Which major pharmaceutical companies have published full individual participant datasets for recent blockbuster drugs?

1. Industry promises vs. demonstrated practice

The pharmaceutical trade associations PhRMA and EFPIA formalized an industry pledge to share de‑identified IPD for approved medicines upon request, and that pledge underpins many corporate policies cited in audits — yet an audit of contemporary trials published two years after main results concluded that it remained unclear whether those policy shifts actually enabled independent access to participant‑level data for prominent industry‑sponsored trials ^[1]. The same pattern appears in a BMJ audit: companies often issue broad or legally framed commitments (for example, pledges to post results “in accordance with local regulations”), but those statements are difficult to interpret and do not amount to demonstrable, public posting of full IPD ^[2].

2. What the audits actually found about blockbuster datasets

Detailed reviews of corporate policies and a targeted audit of trials published in top journals report that many firms promise transparency in principle, but audits could not document systematic, publicly accessible release of full IPD for the high‑profile trials evaluated — the studies assessed were industry‑sponsored, recent at the time, and authors specifically could not confirm IPD availability two years after publication ^[1]. In short, the evidence in these peer‑reviewed audits supports the conclusion that policy rhetoric has outpaced observable data sharing for recent major trials ^{[1] [2]}.

3. Where data can and cannot be found: platforms and intermediaries

Some data are available via third‑party vendors and research service firms that aggregate and resell patient‑level commercial and real‑world datasets — companies such as IQVIA are explicit about providing patient‑level and prescription datasets to researchers and partners — but these offerings are proprietary commercial products, not the same as open publication of de‑identified IPD from specific randomized controlled trials of blockbuster drugs ^{[3] [4]}. Public linked datasets (DrugBank, ClinicalTrials.gov and others) increase discoverability of trial metadata, but they do not substitute for full participant‑level trial datasets released by sponsoring firms ^[5].

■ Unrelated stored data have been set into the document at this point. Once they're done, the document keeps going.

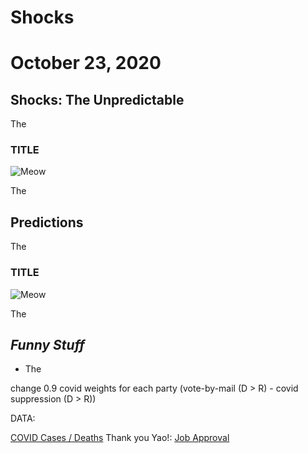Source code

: # Shocks

# October 23, 2020



## Shocks: The Unpredictable


The


### TITLE

![Meow](../figures/shocks/.png)


The



## Predictions


The


### TITLE

![Meow](../figures/shocks/.png)


The



## **_Funny Stuff_**


- The


change 0.9 covid weights for each party (vote-by-mail (D > R) - covid suppression (D > R))

DATA:

[COVID Cases / Deaths](https://covidtracking.com/data)
Thank you Yao!: [Job Approval](https://projects.fivethirtyeight.com/polls-page/president_approval_polls.csv)
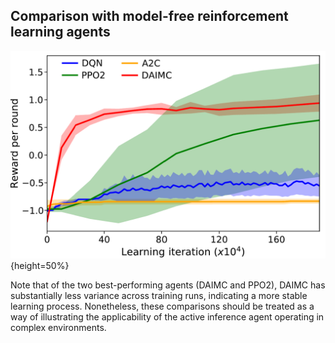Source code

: ## Comparison with model-free reinforcement learning agents

![Comparison of the performance of DAIMC agent with DQN, A2C and PPO2. The bold line represents the mean, and shaded areas the standard deviation over multiple training runs.](img/comparison-daimc-mfrl.png){height=50%}

Note that of the two best-performing agents (DAIMC and PPO2), DAIMC has substantially less variance across training runs, indicating a more stable learning process. 
Nonetheless, these comparisons should be treated as a way of illustrating the applicability of the active inference agent operating in complex environments.

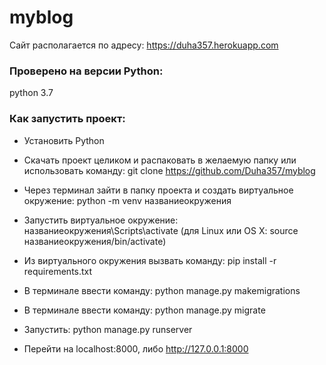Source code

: # myblog
Сайт располагается по адресу: https://duha357.herokuapp.com

### Проверено на версии Python:
python 3.7

### Как запустить проект:
- Установить Python

- Скачать проект целиком и распаковать в желаемую папку или использовать команду: git clone https://github.com/Duha357/myblog

- Через терминал зайти в папку проекта и создать виртуальное окружение: python -m venv названиеокружения

- Запустить виртуальное окружение: названиеокружения\Scripts\activate (для Linux или OS X: source названиеокружения/bin/activate)

- Из виртуального окружения вызвать команду: pip install -r requirements.txt

- В терминале ввести команду: python manage.py makemigrations

- В терминале ввести команду: python manage.py migrate

- Запустить: python manage.py runserver

- Перейти на localhost:8000, либо http://127.0.0.1:8000
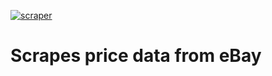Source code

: [![scraper](https://github.com/kobesar/ebaytracker/actions/workflows/scrape.yml/badge.svg)](https://github.com/kobesar/ebaytracker/actions/workflows/scrape.yml)

# Scrapes price data from eBay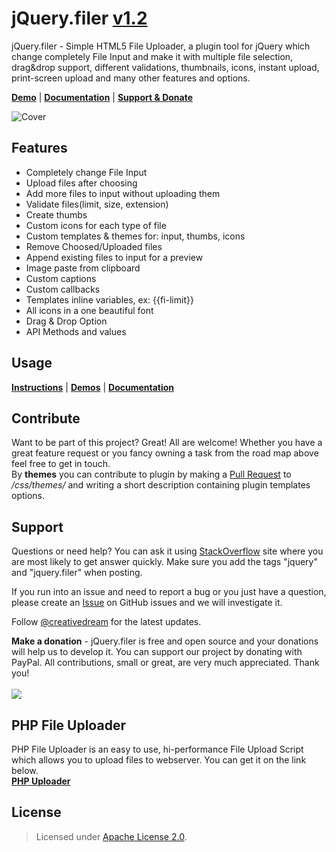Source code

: jQuery.filer <a href="https://github.com/CreativeDream/jQuery.filer/releases/tag/v1.2">v1.2</a>
============
jQuery.filer - Simple HTML5 File Uploader, a plugin tool for jQuery which change completely File Input and make it with multiple file selection, drag&drop support, different validations, thumbnails, icons, instant upload, print-screen upload and many other features and options.

<b><a href="http://filer.grandesign.md/" target="blank">Demo</a></b> | <b><a href="http://filer.grandesign.md/#documentation" target="blank">Documentation</a></b> | <b><a href="http://filer.grandesign.md/#support" target="blank">Support & Donate</a></b>


![Cover](http://filer.grandesign.md/images/content/cover2.jpg "jQuery.filer")

Features
-------
* Completely change File Input
* Upload files after choosing
* Add more files to input without uploading them
* Validate files(limit, size, extension)
* Create thumbs
* Custom icons for each type of file
* Custom templates & themes for: input, thumbs, icons
* Remove Choosed/Uploaded files
* Append existing files to input for a preview
* Image paste from clipboard
* Custom captions
* Custom callbacks
* Templates inline variables, ex: {{fi-limit}}
* All icons in a one beautiful font
* Drag & Drop Option
* API Methods and values

Usage
-------
<b><a href="http://filer.grandesign.md/#instructions" target="blank">Instructions</a></b> | <b><a href="http://filer.grandesign.md/#demos" target="blank">Demos</a></b> | <b><a href="http://filer.grandesign.md/#documentation" target="blank">Documentation</a></b>

Contribute
-------
Want to be part of this project? Great! All are welcome!
Whether you have a great feature request or you fancy owning a task from the road map above feel free to get in touch.
<br>
By <b>themes</b> you can contribute to plugin by making a <a href="https://github.com/CreativeDream/jquery.filer/pulls" target="_blank">Pull Request</a> to <i>/css/themes/</i> and writing a short description containing plugin templates options.

Support
-------
Questions or need help? You can ask it using <a href="http://stackoverflow.com/questions/ask?tags=jQuery,jquery.filer" target="_blank">StackOverflow</a> site where you are most likely to get answer quickly. Make sure you add the tags "jquery" and "jquery.filer" when posting.

If you run into an issue and need to report a bug or you just have a question, please create an <a href="https://github.com/CreativeDream/jquery.filer/issues" target="_blank">Issue</a> on GitHub issues and we will investigate it.

Follow <a href="http://twitter.com/increativedream">@creativedream</a> for the latest updates.

<b>Make a donation</b> - jQuery.filer is free and open source and your donations will help us to develop it. You can support our project by donating with PayPal. All contributions, small or great, are very much appreciated. Thank you!
<br><br>
<a href="https://www.paypal.com/cgi-bin/webscr?cmd=_s-xclick&hosted_button_id=WFVGJ66RW22GJ" target="_blank"><img src="http://filer.grandesign.md/images/icons/1445905675_paypal-curved.png"></a>

PHP File Uploader
-------
PHP File Uploader is an easy to use, hi-performance File Upload Script which allows you to upload files to webserver. You can get it on the link below.
<br><b><a href="https://github.com/CreativeDream/php-uploader" target="blank">PHP Uploader</a></b>

License
-------
> Licensed under <a href="http://www.apache.org/licenses/LICENSE-2.0">Apache License 2.0</a>.
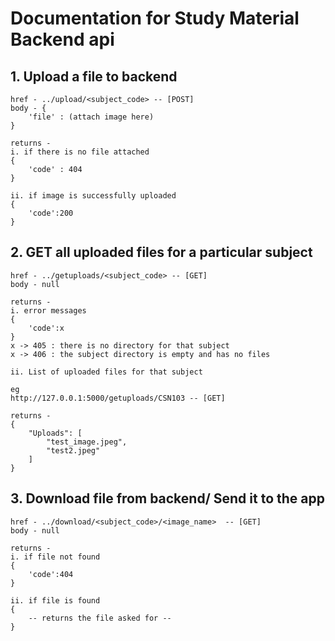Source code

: # Documentation for Study Material Backend api

## 1. Upload a file to backend 

    href - ../upload/<subject_code> -- [POST]
    body - {
        'file' : (attach image here)
    }

    returns - 
    i. if there is no file attached
    {
        'code' : 404
    }

    ii. if image is successfully uploaded 
    {
        'code':200
    }



## 2. GET all uploaded files for a particular subject

    href - ../getuploads/<subject_code> -- [GET]
    body - null

    returns - 
    i. error messages
    {
        'code':x
    }
    x -> 405 : there is no directory for that subject
    x -> 406 : the subject directory is empty and has no files

    ii. List of uploaded files for that subject

    eg
    http://127.0.0.1:5000/getuploads/CSN103 -- [GET]

    returns -
    {
        "Uploads": [
            "test_image.jpeg",
            "test2.jpeg"
        ]
    }



## 3. Download file from backend/ Send it to the app

    href - ../download/<subject_code>/<image_name>  -- [GET]
    body - null

    returns - 
    i. if file not found 
    {
        'code':404
    }

    ii. if file is found
    {
        -- returns the file asked for -- 
    }

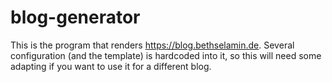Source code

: # blog-generator

This is the program that renders https://blog.bethselamin.de. Several configuration (and the template) is hardcoded into it, so this will need some adapting if you want to use it for a different blog.

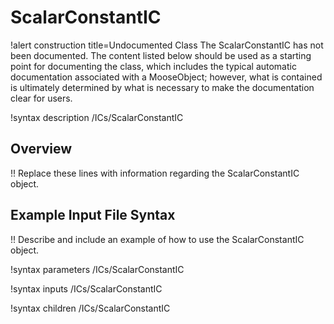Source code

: # ScalarConstantIC

!alert construction title=Undocumented Class
The ScalarConstantIC has not been documented. The content listed below should be used as a starting point for
documenting the class, which includes the typical automatic documentation associated with a
MooseObject; however, what is contained is ultimately determined by what is necessary to make the
documentation clear for users.

!syntax description /ICs/ScalarConstantIC

## Overview

!! Replace these lines with information regarding the ScalarConstantIC object.

## Example Input File Syntax

!! Describe and include an example of how to use the ScalarConstantIC object.

!syntax parameters /ICs/ScalarConstantIC

!syntax inputs /ICs/ScalarConstantIC

!syntax children /ICs/ScalarConstantIC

4. Competing perspectives and incentives

Pharmaceutical companies and trade bodies argue that controlled access — data shared “upon request” to qualified researchers — balances patient privacy, regulatory obligations, and scientific verification; auditors counter that such conditional access often leaves independent verification impractical and non‑transparent ^{[1] [2]}. Hidden incentives are unavoidable: maintaining commercial advantage, legal risk management, and reputational control all push firms toward selective disclosure rather than blanket public releases, a dynamic underscored by audits finding ambiguous or limited commitments in company policies ^[2].

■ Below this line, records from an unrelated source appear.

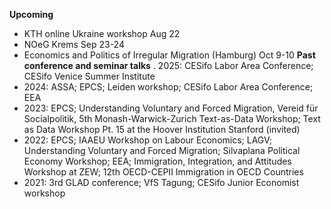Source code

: ---
---

**Upcoming**
 - KTH online Ukraine workshop Aug 22
 - NOeG Krems Sep 23-24
 - Economics and Politics of Irregular Migration (Hamburg) Oct 9-10
**Past conference and seminar talks**
 . 2025: CESifo Labor Area Conference; CESifo Venice Summer Institute
 - 2024: ASSA; EPCS; Leiden workshop; CESifo Labor Area Conference; EEA
 - 2023: EPCS; Understanding Voluntary and Forced Migration, Vereid für Socialpolitik, 5th Monash-Warwick-Zurich Text-as-Data Workshop; Text as Data Workshop Pt. 15 at the Hoover Institution Stanford (invited)
 - 2022: EPCS; IAAEU Workshop on Labour Economics; LAGV; Understanding Voluntary and Forced Migration; Silvaplana Political Economy Workshop; EEA; Immigration, Integration, and Attitudes Workshop at ZEW;  12th OECD-CEPII Immigration in OECD Countries
 - 2021: 3rd GLAD conference; VfS Tagung; CESifo Junior Economist workshop
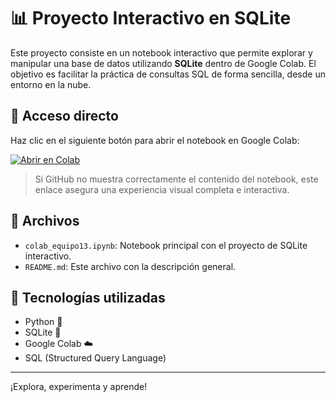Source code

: # 📊 Proyecto Interactivo en SQLite

Este proyecto consiste en un notebook interactivo que permite explorar y manipular una base de datos utilizando **SQLite** dentro de Google Colab. El objetivo es facilitar la práctica de consultas SQL de forma sencilla, desde un entorno en la nube.

## 🔗 Acceso directo

Haz clic en el siguiente botón para abrir el notebook en Google Colab:

[![Abrir en Colab](https://colab.research.google.com/assets/colab-badge.svg)](https://colab.research.google.com/github/superemish/SQLite/blob/main/colab_equipo13.ipynb)

> Si GitHub no muestra correctamente el contenido del notebook, este enlace asegura una experiencia visual completa e interactiva.

## 📁 Archivos

- `colab_equipo13.ipynb`: Notebook principal con el proyecto de SQLite interactivo.
- `README.md`: Este archivo con la descripción general.

## 🚀 Tecnologías utilizadas

- Python 🐍
- SQLite 💾
- Google Colab ☁️
- SQL (Structured Query Language)

---

¡Explora, experimenta y aprende!

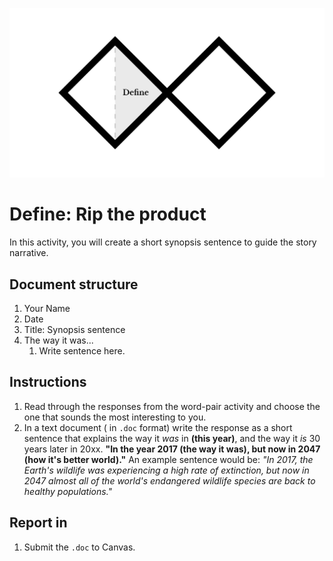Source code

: ![Double Diamond Define Phase graphic](/assets/dd-process-define-1200px@2x.png)

# Define: Rip the product

In this activity, you will create a short synopsis sentence to guide the story narrative.

## Document structure

1. Your Name
2. Date
3. Title: Synopsis sentence
4. The way it was...
   1. Write sentence here.

## Instructions

1. Read through the responses from the word-pair activity and choose the one that sounds the most interesting to you.
2. In a text document \( in `.doc` format\) write the response as a short sentence that explains the way it _was_ in **\(this year\)**, and the way it _is_ 30 years later in 20xx. **"In the year 2017 \(the way it was\), but now in 2047 \(how it's better world\)."** An example sentence would be: _"In 2017, the Earth's wildlife was experiencing a high rate of extinction, but now in 2047 almost all of the world's endangered wildlife species are back to healthy populations."_

## Report in

1. Submit the `.doc` to Canvas.



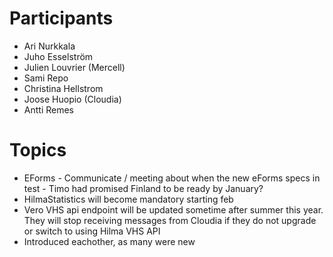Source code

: # Participants

* Ari Nurkkala
* Juho Esselström
* Julien Louvrier (Mercell)
* Sami Repo
* Christina Hellstrom
* Joose Huopio (Cloudia)
* Antti Remes


# Topics

* EForms - Communicate / meeting about when the new eForms specs in test - Timo had promised Finland to be ready by January?
* HilmaStatistics will become mandatory starting feb
* Vero VHS api endpoint will be updated sometime after summer this year. They will stop receiving messages from Cloudia if they do not upgrade or switch to using Hilma VHS API
* Introduced eachother, as many were new
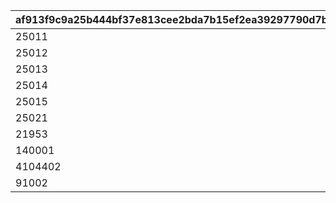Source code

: |af913f9c9a25b444bf37e813cee2bda7b15ef2ea39297790d7b17e935280231f|682163f16b6ee8b6d572107508ba3024868892cd4d2c8fcce6511e9b64535cf8|e4073c2e86e6b2f67b14578588400d7ca71582b10aca524ec35288ebea6c6ea0|1217524502078c52a2c6afb8f3325fe7dbe344d597895dce5a552c23eeda219e|
| --- | --- | --- | --- |
|25011|9000|2|1|
|25012|9000|2|2|
|25013|9000|2|3|
|25014|9000|2|4|
|25015|9000|2|5|
|25021|7000|2|6|
|21953|2|2|7|
|140001|100|4|8|
|4104402|1|18|9|
|91002|1000|8|10|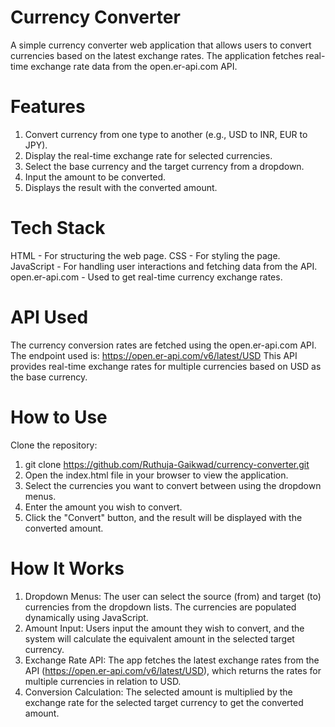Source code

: # Currency Converter
A simple currency converter web application that allows users to convert currencies based on the latest exchange rates. The application fetches real-time exchange rate data from the open.er-api.com API.
# Features
1. Convert currency from one type to another (e.g., USD to INR, EUR to JPY).
2. Display the real-time exchange rate for selected currencies.
3. Select the base currency and the target currency from a dropdown.
4. Input the amount to be converted.
5. Displays the result with the converted amount.
# Tech Stack
HTML - For structuring the web page.
CSS - For styling the page.
JavaScript - For handling user interactions and fetching data from the API.
open.er-api.com - Used to get real-time currency exchange rates.
# API Used
The currency conversion rates are fetched using the open.er-api.com API. The endpoint used is:
https://open.er-api.com/v6/latest/USD
This API provides real-time exchange rates for multiple currencies based on USD as the base currency.
# How to Use
Clone the repository:
1. git clone https://github.com/Ruthuja-Gaikwad/currency-converter.git
2. Open the index.html file in your browser to view the application.
3. Select the currencies you want to convert between using the dropdown menus.
4. Enter the amount you wish to convert.
5. Click the "Convert" button, and the result will be displayed with the converted amount.
# How It Works
1. Dropdown Menus: The user can select the source (from) and target (to) currencies from the dropdown lists. The currencies are populated dynamically using JavaScript.
2. Amount Input: Users input the amount they wish to convert, and the system will calculate the equivalent amount in the selected target currency.
3. Exchange Rate API: The app fetches the latest exchange rates from the API (https://open.er-api.com/v6/latest/USD), which returns the rates for multiple currencies in relation to USD.
4. Conversion Calculation: The selected amount is multiplied by the exchange rate for the selected target currency to get the converted amount.
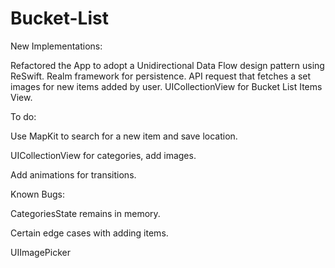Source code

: # Bucket-List

New Implementations:

Refactored the App to adopt a Unidirectional Data Flow design pattern using ReSwift. 
Realm framework for persistence.
API request that fetches a set images for new items added by user.
UICollectionView for Bucket List Items View.

To do:

Use MapKit to search for a new item and save location.

UICollectionView for categories, add images.

Add animations for transitions.

Known Bugs:

CategoriesState remains in memory.

Certain edge cases with adding items.

UIImagePicker
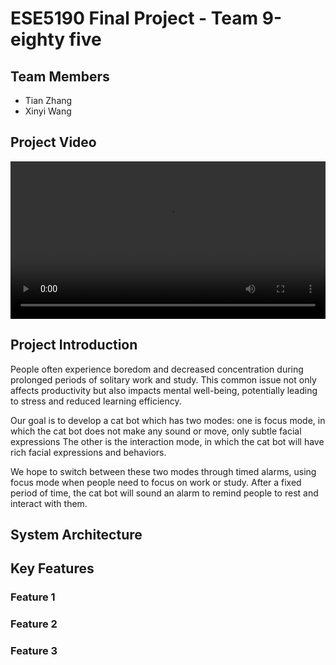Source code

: # ESE5190 Final Project - Team 9-eighty five

## Team Members
- Tian Zhang
- Xinyi Wang

## Project Video
<div align="center">
  <video controls width="100%">
  <source src="./attachments/video_test.mov" type="video/mov">

</video>
</div>


## Project Introduction
  People often experience boredom and decreased concentration during prolonged periods of solitary work and study. This common issue not only affects productivity but also impacts mental well-being, potentially leading to stress and reduced learning efficiency.  

  Our goal is to develop a cat bot which has two modes: one is focus mode, in which the cat bot does not make any sound or move, only subtle facial expressions
The other is the interaction mode, in which the cat bot will have rich facial expressions and behaviors.  

  We hope to switch between these two modes through timed alarms, using focus mode when people need to focus on work or study. After a fixed period of time, the cat bot will sound an alarm to remind people to rest and interact with them.  


## System Architecture


## Key Features
### Feature 1


### Feature 2


### Feature 3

5. Bottom line and limits of available reporting

Based on the provided audits and industry reporting, there is no clear, documented list in these sources showing major pharmaceutical companies that have publicly published full individual participant datasets for recent blockbuster drugs; instead, the record shows policy pledges, selective or conditional access arrangements, and proprietary commercial data services — but not routine public posting of complete IPD for blockbuster trials ^{[1] [2] [3]}. This analysis is constrained by the scope of the cited audits and industry summaries; these sources document the gap between promise and practice but do not catalog every company’s actions beyond the samples they examined ^{[1] [2]}.